Source material START
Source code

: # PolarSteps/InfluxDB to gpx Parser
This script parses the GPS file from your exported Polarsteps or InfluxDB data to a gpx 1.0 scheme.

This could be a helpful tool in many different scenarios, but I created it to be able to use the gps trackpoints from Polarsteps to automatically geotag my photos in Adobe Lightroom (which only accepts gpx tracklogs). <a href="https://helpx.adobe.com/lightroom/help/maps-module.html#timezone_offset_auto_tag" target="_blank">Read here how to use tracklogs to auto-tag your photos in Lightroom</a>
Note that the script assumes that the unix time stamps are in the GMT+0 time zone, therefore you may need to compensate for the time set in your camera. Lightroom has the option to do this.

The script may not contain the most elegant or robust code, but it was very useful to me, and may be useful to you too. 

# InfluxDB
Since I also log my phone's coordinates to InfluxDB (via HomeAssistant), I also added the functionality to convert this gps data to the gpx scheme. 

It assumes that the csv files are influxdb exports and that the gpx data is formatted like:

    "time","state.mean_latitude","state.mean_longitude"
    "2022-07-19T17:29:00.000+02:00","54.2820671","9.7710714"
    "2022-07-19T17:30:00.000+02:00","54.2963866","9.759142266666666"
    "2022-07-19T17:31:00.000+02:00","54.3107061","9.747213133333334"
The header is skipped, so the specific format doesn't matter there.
Source material END
Taking the records above as input, show every line in which the word "that" is present.

Note that the script assumes that the unix time stamps are in the GMT+0 time zone, therefore you may need to compensate for the time set in your camera. Lightroom has the option to do this.
It assumes that the csv files are influxdb exports and that the gpx data is formatted like:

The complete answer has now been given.